# WORK TO COMPLETE:
State the number of lines in the material below that have "make" in them, without any other text.
---------- RECORDS TO USE ----------
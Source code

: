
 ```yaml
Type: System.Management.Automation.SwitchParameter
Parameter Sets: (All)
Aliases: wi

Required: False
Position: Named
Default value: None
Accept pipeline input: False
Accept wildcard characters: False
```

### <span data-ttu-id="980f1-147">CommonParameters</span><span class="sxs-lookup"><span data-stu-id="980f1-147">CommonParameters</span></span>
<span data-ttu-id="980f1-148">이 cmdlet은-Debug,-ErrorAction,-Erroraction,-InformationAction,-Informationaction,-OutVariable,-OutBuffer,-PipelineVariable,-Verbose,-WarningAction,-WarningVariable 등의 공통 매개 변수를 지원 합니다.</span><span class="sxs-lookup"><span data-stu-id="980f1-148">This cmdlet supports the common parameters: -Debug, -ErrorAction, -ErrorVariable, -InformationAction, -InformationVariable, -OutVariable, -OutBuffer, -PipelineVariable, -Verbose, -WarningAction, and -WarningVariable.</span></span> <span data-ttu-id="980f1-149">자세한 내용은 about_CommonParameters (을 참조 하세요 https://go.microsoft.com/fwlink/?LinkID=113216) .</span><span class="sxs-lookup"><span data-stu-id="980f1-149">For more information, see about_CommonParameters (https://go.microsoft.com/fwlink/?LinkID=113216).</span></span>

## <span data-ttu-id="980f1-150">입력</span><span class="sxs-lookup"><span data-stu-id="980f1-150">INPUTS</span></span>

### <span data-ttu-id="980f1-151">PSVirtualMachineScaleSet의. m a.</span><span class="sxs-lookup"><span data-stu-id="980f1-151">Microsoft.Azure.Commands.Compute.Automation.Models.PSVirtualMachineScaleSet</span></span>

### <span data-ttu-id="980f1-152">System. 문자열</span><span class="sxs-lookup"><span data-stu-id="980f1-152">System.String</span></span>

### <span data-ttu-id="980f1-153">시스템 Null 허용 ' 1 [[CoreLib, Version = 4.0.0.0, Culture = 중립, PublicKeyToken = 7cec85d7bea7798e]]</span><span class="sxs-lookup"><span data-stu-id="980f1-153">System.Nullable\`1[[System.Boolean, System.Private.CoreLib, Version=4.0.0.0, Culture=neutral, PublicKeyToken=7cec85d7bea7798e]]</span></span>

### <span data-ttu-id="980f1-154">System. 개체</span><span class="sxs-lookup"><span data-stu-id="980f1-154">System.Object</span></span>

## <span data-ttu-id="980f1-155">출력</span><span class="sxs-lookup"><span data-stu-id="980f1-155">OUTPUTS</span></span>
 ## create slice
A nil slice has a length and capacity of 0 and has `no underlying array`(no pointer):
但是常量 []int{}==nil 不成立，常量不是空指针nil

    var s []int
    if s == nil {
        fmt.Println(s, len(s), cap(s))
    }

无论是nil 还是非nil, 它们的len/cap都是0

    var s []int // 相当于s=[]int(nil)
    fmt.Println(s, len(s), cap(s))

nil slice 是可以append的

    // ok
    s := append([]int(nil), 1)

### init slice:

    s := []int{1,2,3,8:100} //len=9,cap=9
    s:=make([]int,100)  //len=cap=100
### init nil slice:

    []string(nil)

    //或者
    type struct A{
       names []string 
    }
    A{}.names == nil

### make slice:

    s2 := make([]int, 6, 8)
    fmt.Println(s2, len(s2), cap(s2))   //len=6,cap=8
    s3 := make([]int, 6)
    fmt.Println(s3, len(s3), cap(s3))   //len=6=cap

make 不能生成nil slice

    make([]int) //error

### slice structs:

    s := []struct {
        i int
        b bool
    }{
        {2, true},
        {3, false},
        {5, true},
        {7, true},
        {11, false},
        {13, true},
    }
----------
# RESULT:
6